UK: A More Taxing World For UK Property Loans

In the July 2015 Budget George Osborne announced that all beneficial owners of UK residential property would be brought within the charge to inheritance tax, regardless of how that property was held.

With the publication of the draft Finance Bill on 5 December 2016, the detail of how these rules will operate from 6 April 2017 is now available. While in many respects the rules will operate as previously announced, the rules in relation to loans are significantly wider than anticipated and will bring many structures into charge that had previously looked as if they would fall outside these rules.

What is taxable?

  • Company shares – the ultimate (individual or trustee) shareholders of closely held non-UK companies that own UK residential property will be treated as if the shares in those companies were UK situs and therefore liable to inheritance tax.
  • Partnerships – partners in partnerships will also be treated as if they own UK situs property directly, rather than an interest in the partnership.
  • Reservations of benefit – particular care needs to be taken with arrangements where a property has been gifted (in particular into trust), but the donor/settlor retains the use of the property or is not completely excluded from the trust, as both the individual and trust inheritance tax charges can arise.
  • Exemptions – widely held companies (broadly ones not under the control of five or fewer persons) are exempt from these rules, as are companies or partnerships where UK residential property makes up less than 1% of that entity's total assets.

How much is the tax?

  • Valuation – in each case, it is the value of the shares/partnership interest that is taxable, rather than the value of the property itself, so discounts may be applied to minority holdings. Liabilities such as loans/mortgages will be deductible in determining the value subject to inheritance tax. More details are set out in this regard below.
  • Individuals – inheritance tax is charged at up to 40% on UK property that is held at death or by a trust from which the settlor can benefit or was given away in the previous seven years (but after 6 April 2017). Exemptions are available for gifts and legacies to spouses and some charities.
  • Trusts – inheritance tax is charged on the value of UK residential property at a rate of up to 6% on each tenth anniversary of the establishment of the trust, or on the property being distributed to a beneficiary.

How are loans treated?

  • Deductibility – as set out above, loans and mortgages will be deductible in calculating the value subject to inheritance tax, subject to various restrictions that already apply to directly held property:

    – Loans are generally only deductible if they have been used to acquire (or enhance) the interest in the UK residential property. Additional financing taken out after the purchase is complete for other purposes will not be deductible.
    – Loans other than from commercial third parties may need to be repaid after death before a deduction to be claimed.
  • Liability to inheritance tax – in an unexpected move, the value attributable to the right of repayment of any loan taken out to acquire, maintain or enhance a UK dwelling or a acquire a company owning a UK dwelling will also be subject to inheritance tax in the same way as a direct interest in a property. Further the value attributable to any security, collateral or guarantee given by a borrower, or a third party in connection with such a loan will similarly be subject to inheritance tax.

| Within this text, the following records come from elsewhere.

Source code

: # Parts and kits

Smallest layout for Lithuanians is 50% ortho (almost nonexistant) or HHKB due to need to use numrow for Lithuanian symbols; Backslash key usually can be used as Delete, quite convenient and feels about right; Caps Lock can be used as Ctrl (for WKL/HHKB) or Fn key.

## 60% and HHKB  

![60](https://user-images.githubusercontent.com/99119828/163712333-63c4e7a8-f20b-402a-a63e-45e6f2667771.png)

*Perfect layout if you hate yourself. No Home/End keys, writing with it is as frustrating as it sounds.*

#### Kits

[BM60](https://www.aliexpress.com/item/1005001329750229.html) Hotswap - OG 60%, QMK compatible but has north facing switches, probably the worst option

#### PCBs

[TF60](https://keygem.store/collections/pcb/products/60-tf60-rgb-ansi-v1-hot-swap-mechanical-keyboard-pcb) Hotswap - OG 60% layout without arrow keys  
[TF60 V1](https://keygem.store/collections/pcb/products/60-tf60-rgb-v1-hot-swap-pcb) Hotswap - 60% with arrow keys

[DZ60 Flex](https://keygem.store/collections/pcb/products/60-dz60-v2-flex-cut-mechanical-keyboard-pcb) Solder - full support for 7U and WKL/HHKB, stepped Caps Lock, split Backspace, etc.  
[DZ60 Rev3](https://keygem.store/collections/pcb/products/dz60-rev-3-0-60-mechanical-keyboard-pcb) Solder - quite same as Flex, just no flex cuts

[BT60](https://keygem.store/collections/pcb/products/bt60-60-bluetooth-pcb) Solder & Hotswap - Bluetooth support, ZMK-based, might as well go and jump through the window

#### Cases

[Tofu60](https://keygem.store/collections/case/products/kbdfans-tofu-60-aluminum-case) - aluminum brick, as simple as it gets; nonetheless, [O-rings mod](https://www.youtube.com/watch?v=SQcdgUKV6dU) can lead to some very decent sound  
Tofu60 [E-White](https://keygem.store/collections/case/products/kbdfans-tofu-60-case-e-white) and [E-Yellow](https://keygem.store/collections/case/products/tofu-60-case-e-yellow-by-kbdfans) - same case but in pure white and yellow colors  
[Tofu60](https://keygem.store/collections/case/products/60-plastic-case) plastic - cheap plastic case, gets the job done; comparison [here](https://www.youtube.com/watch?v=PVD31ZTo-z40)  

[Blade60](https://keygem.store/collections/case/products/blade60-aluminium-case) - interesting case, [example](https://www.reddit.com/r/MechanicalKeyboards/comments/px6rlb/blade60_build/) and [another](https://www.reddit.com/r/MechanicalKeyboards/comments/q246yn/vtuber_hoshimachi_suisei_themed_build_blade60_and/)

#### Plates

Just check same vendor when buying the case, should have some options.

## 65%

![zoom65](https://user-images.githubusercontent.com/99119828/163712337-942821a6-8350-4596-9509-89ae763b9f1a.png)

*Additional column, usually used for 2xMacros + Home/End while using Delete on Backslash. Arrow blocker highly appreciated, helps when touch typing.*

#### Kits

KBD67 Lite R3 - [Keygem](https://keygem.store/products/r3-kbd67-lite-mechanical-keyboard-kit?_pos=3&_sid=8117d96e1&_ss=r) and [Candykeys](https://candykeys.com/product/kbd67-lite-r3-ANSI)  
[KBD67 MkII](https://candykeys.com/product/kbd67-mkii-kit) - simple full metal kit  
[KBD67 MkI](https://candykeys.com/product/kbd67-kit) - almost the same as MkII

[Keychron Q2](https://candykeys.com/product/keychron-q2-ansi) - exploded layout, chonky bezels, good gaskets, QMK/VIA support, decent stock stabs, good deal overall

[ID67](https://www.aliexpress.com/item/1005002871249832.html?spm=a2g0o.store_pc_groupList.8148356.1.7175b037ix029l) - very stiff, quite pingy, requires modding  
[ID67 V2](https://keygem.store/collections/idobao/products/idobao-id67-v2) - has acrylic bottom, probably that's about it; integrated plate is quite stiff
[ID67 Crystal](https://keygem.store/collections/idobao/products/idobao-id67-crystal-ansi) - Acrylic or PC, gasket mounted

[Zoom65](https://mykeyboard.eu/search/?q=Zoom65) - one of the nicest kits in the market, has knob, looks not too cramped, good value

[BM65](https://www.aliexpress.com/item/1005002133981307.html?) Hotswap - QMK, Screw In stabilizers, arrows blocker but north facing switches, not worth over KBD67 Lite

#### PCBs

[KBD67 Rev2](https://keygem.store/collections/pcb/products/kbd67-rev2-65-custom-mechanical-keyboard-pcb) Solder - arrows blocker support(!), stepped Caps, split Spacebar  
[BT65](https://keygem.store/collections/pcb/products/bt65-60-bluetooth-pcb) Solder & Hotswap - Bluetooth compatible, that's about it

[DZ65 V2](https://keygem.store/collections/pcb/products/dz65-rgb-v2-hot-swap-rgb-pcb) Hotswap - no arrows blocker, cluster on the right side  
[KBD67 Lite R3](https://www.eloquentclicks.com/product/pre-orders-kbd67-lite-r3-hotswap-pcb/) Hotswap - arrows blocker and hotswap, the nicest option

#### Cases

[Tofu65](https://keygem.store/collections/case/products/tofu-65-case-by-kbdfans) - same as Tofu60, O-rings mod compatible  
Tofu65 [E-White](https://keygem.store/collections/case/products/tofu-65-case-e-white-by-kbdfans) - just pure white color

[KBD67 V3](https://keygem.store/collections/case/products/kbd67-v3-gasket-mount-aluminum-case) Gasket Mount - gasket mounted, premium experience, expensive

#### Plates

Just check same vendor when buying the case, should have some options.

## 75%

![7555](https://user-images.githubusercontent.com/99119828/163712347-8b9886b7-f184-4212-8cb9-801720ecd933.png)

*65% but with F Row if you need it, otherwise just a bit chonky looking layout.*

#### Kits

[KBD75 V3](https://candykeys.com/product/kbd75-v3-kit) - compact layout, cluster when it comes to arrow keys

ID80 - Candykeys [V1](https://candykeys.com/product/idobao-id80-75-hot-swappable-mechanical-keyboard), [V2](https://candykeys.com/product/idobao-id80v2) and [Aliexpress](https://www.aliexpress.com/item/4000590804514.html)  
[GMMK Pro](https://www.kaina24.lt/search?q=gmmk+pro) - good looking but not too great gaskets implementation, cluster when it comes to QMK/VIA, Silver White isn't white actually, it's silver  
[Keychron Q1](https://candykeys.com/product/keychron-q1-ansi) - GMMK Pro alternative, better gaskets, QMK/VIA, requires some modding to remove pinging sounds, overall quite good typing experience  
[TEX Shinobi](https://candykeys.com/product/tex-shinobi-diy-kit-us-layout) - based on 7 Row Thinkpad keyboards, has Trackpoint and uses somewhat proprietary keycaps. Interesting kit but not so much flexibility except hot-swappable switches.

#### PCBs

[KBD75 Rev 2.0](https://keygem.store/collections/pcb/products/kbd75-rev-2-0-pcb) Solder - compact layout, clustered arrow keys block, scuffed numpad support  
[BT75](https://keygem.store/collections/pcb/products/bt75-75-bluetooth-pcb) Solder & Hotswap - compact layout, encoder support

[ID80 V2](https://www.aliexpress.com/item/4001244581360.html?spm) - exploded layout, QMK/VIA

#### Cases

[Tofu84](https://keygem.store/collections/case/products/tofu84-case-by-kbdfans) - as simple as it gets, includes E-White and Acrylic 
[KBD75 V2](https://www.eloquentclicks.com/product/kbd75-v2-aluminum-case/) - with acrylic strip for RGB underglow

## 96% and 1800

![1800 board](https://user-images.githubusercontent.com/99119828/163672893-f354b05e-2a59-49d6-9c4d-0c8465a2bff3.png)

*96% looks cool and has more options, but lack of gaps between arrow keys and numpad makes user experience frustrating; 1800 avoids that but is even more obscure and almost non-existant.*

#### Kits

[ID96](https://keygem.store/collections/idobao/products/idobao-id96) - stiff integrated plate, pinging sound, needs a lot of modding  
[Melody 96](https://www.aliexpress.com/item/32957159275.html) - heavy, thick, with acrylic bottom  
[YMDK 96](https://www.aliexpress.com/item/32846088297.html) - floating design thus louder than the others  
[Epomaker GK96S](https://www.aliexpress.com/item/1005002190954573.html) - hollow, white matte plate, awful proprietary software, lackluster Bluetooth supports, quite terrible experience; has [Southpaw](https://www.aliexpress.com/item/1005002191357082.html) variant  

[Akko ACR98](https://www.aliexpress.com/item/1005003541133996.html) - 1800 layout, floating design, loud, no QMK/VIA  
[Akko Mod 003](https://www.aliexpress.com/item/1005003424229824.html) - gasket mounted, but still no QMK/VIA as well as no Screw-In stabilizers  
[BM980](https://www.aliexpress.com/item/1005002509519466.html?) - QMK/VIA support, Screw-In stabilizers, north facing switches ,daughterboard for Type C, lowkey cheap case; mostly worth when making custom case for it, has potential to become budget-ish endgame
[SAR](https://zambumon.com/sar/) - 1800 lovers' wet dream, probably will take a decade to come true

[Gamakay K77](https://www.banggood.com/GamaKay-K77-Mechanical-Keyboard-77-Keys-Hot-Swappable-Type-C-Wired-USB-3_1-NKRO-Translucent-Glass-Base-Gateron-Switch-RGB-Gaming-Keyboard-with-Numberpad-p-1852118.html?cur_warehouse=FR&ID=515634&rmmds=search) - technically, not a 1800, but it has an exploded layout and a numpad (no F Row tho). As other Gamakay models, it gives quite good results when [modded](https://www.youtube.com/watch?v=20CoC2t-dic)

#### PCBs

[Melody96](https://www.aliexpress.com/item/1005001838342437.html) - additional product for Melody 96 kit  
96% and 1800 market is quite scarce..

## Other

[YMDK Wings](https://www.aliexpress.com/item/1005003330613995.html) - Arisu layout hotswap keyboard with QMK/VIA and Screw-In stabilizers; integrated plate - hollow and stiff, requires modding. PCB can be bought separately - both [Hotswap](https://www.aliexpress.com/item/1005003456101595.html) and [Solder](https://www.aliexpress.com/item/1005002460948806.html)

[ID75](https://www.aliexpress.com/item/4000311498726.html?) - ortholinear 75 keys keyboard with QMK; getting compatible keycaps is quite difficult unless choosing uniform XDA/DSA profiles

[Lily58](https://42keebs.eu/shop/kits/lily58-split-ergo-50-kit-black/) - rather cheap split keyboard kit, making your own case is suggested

    This means that wherever funds have been (i) lent to finance the purchase or enhancement of a property, or (ii) made available to support a purchase or enhancement those funds will be subject to inheritance tax. This will apply to the following arrangements:

    – any additional security given by a borrower for a mortgage;
    – any security given by a borrower under 'Lombard' loans or similar arrangements;
    – 'bank of Mum and Dad' loans to children;
    – loans from trusts to beneficiaries; and
    – guarantees from family members, companies or trusts.

    There is no restriction on the amount liable to tax under these arrangements and while the capital right to repayment of a loan is fixed, the value of security given may considerably exceed the value of the property purchased and give rise to a larger inheritance tax exposure. The value of a guarantee could potentially be unlimited. It is also possible that double charges to inheritance tax could arise in relation to the same property.

What happens when I sell?

  • The liability to inheritance tax does not cease on a sale, the repayment of a loan or the release of a security/guarantee and the proceeds of sale, repayment or released security remain subject to inheritance tax for a further two years.

What about Double Tax Treaties?

  • For residents of countries with which the UK has IHT treaties (France, India, Ireland, Italy, Netherlands, Pakistan, South Africa, Sweden, Switzerland, USA) they will only be subject to this charge if there is no inheritance tax on the same taxable event in their home country.
  • Currently India, Pakistan and Sweden do not apply inheritance tax and their residents will therefore be taxable in the UK, but residents of the other countries may escape the charge to UK tax.

So what should I do now?

  • As anticipated, all UK residential property ownership structures need to be reviewed and the liability to tax assessed urgently so that any remedial action can be taken before 6 April 2017.
  • In addition, any loan or security arrangements put in place to assist with the purchase of UK residential property also need to be assessed urgently so that any remedial action can be taken before 6 April 2017.
  • If any ownership changes are required, such as gifts between family members or distributions from trusts, these need to be completed before 6 April 2017.
  • Reservations of benefit in particular need to be identified and assessed before 6 April 2017, so that double charges to tax do not arise.
  • Finally, all corporate holding structures should be reviewed.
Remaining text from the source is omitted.